======== Task data ========

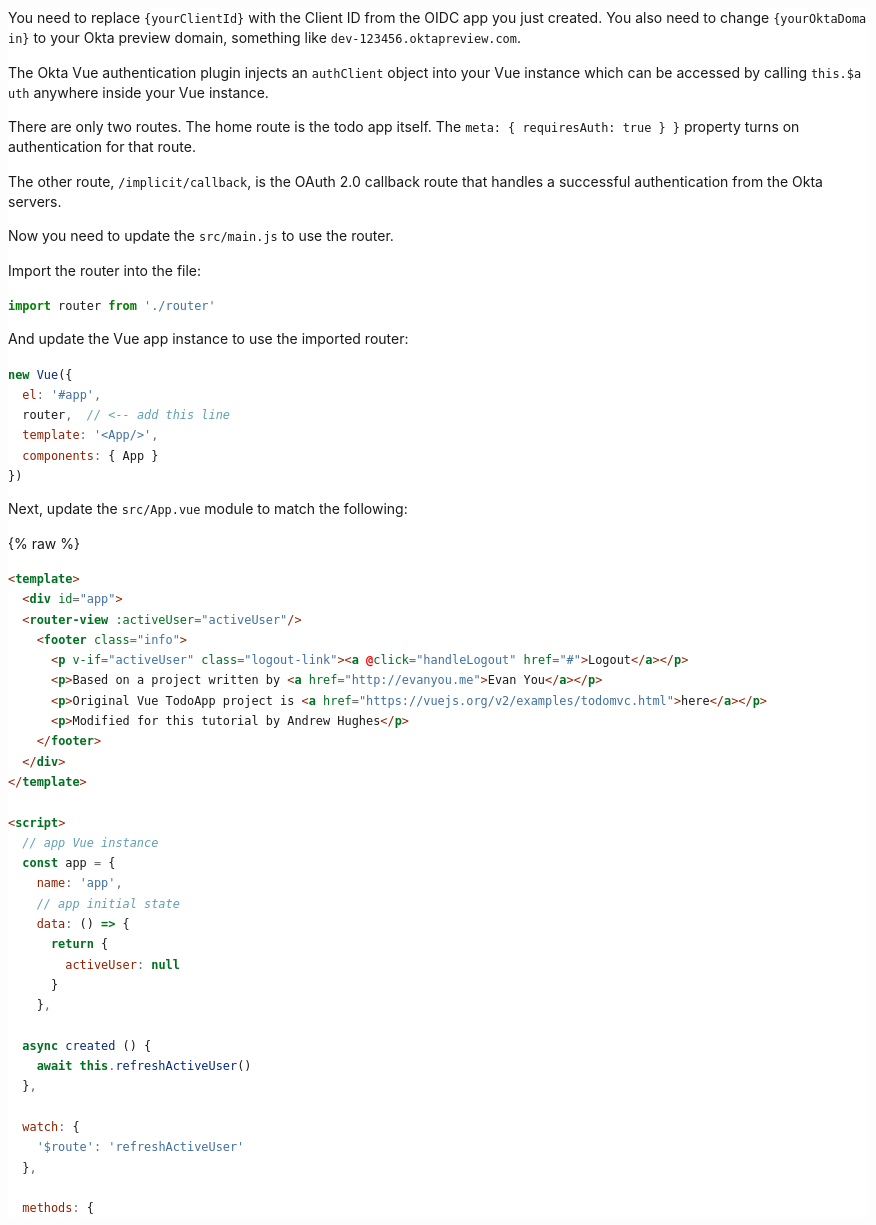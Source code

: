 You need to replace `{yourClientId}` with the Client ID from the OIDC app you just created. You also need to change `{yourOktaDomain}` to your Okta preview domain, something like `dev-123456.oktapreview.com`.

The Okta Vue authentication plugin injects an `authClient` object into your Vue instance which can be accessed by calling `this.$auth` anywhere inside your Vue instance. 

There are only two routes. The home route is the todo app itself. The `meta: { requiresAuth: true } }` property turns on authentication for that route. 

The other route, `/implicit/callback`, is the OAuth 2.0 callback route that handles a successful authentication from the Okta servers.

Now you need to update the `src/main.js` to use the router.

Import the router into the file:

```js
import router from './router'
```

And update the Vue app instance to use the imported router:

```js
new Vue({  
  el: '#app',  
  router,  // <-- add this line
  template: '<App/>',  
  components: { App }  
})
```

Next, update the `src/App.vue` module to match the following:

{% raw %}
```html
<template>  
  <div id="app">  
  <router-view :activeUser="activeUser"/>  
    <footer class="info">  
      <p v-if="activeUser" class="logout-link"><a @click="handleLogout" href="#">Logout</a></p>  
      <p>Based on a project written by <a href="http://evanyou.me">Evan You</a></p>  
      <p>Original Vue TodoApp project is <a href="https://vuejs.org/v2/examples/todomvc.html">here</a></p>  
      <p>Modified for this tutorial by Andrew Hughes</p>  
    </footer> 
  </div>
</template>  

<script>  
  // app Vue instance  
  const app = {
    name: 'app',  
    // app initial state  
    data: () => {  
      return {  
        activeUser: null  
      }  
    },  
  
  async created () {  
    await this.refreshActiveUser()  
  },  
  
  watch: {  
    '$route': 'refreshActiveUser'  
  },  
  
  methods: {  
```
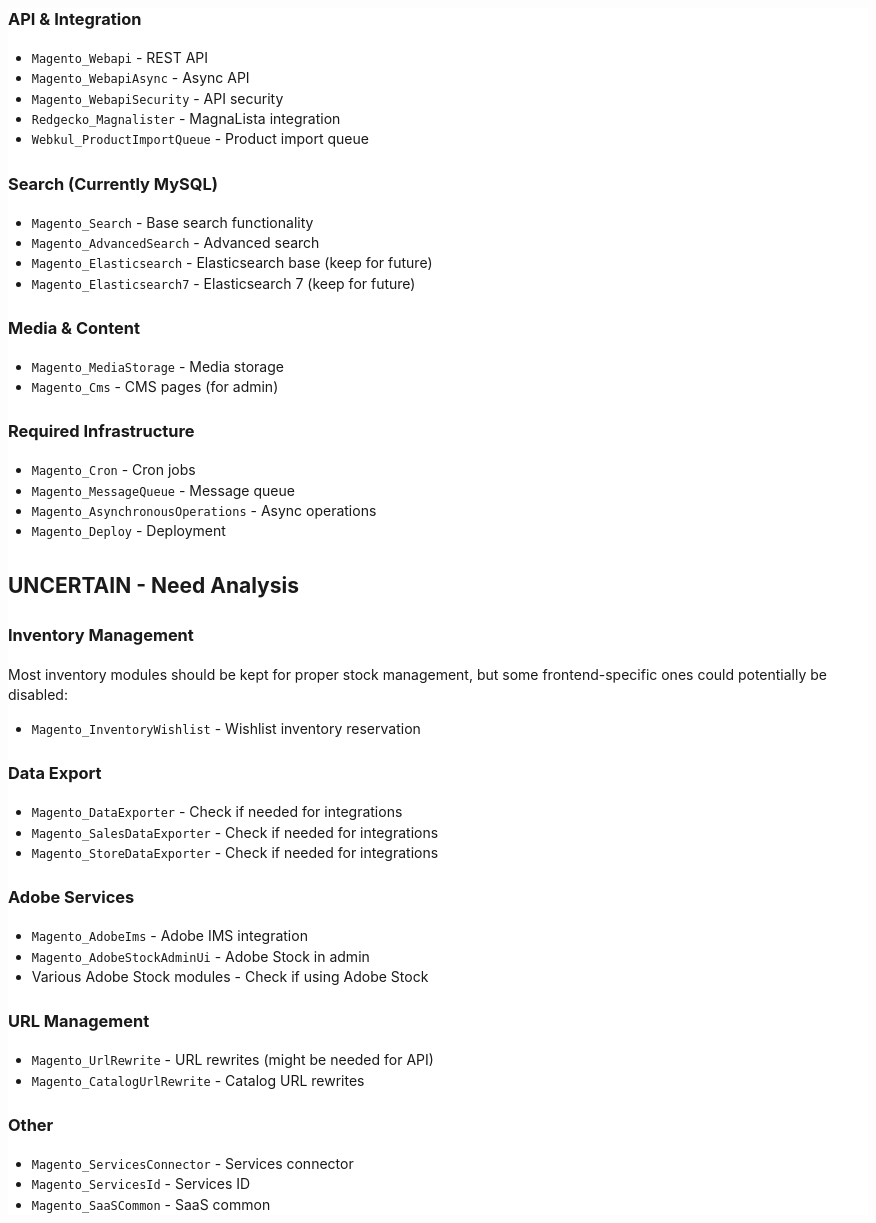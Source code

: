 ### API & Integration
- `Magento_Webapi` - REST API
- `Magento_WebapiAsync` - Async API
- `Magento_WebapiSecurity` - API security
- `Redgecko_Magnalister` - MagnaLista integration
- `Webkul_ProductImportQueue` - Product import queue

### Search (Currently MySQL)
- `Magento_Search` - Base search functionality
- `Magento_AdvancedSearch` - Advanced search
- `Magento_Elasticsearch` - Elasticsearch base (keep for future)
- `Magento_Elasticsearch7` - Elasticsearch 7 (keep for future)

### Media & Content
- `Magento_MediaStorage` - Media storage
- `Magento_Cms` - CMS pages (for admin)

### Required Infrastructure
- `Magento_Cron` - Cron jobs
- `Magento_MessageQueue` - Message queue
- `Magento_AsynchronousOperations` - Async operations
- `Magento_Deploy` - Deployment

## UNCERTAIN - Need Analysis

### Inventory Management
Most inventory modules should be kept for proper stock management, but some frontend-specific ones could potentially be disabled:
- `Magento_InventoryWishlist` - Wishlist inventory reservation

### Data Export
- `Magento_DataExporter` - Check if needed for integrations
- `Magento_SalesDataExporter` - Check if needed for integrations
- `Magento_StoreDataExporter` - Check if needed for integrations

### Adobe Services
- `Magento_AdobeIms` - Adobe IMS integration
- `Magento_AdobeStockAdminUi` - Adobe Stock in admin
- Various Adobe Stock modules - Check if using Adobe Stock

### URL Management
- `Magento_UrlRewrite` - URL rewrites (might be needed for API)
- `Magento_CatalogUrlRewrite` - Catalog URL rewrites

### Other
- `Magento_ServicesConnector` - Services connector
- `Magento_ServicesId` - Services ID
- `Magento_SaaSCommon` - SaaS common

========

> [What to work on] Copy out every line of the data in which the word "router" is found.

> [Answer to the problem]
Now you need to update the `src/main.js` to use the router.
Import the router into the file:
import router from './router'
And update the Vue app instance to use the imported router:
  router,  // <-- add this line
  <router-view :activeUser="activeUser"/>  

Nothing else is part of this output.